(Saved data entries)
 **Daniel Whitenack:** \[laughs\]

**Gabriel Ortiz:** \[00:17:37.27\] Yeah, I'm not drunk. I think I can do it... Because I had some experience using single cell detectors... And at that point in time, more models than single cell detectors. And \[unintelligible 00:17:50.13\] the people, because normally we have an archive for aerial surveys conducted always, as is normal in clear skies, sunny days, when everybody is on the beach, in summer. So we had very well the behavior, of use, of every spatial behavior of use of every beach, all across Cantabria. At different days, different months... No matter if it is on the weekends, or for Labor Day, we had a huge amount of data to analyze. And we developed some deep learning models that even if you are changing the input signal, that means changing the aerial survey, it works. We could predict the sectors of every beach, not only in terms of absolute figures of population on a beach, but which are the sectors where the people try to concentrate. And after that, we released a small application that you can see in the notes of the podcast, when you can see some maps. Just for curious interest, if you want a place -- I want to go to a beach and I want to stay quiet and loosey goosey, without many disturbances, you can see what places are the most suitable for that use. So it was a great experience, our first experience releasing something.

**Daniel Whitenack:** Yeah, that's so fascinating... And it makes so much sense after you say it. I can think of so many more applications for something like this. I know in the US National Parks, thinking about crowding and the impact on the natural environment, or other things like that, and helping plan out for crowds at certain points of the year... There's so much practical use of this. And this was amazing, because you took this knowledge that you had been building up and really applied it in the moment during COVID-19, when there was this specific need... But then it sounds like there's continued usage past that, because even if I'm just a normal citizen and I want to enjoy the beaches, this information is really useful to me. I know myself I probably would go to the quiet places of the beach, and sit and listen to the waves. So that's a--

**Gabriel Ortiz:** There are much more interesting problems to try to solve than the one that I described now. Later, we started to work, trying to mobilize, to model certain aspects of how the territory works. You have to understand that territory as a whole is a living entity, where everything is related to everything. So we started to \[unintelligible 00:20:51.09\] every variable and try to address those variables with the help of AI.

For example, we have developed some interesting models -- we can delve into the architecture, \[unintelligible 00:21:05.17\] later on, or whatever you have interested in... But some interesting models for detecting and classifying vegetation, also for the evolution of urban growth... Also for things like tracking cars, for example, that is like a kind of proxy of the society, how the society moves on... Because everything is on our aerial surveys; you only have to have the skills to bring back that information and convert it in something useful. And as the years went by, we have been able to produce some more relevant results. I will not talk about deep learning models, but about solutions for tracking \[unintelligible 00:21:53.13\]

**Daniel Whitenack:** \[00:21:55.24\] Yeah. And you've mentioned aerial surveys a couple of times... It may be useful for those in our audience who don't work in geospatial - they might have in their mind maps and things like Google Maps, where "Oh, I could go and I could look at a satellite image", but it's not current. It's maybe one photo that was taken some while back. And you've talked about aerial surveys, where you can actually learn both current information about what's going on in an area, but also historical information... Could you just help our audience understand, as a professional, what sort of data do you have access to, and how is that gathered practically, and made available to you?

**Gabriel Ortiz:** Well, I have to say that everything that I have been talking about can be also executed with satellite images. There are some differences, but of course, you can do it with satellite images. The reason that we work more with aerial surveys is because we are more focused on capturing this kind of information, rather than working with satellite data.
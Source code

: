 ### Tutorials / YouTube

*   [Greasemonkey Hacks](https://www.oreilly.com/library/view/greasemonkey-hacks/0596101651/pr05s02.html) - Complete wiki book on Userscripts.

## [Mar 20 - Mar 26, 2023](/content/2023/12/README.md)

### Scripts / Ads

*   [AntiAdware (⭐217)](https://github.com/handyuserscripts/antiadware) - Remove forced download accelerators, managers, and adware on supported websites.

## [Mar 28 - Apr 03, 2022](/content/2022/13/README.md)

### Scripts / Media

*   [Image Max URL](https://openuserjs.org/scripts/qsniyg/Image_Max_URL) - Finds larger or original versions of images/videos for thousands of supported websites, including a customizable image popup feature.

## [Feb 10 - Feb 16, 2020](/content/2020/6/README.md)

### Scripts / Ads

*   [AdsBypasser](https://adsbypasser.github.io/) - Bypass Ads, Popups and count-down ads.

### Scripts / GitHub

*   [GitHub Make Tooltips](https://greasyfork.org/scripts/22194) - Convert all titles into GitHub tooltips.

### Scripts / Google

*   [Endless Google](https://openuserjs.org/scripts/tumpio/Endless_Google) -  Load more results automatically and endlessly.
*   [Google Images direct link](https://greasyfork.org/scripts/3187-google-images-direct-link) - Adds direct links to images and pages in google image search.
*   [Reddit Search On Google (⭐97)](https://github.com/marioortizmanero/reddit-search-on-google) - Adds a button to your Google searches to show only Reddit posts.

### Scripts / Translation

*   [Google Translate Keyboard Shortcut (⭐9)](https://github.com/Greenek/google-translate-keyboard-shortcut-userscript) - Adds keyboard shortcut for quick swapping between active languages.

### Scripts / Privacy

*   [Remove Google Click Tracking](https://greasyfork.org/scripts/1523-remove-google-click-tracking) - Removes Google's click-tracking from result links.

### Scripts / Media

**EXERCISE INSTRUCTIONS**
Every line from the line containing "### Scripts / GitHub" through the line containing "google image search." in the records above must be retyped exactly. Leave out the rest.

**RESPONSE AREA**
### Scripts / GitHub

*   [GitHub Make Tooltips](https://greasyfork.org/scripts/22194) - Convert all titles into GitHub tooltips.

### Scripts / Google

*   [Endless Google](https://openuserjs.org/scripts/tumpio/Endless_Google) -  Load more results automatically and endlessly.
*   [Google Images direct link](https://greasyfork.org/scripts/3187-google-images-direct-link) - Adds direct links to images and pages in google image search.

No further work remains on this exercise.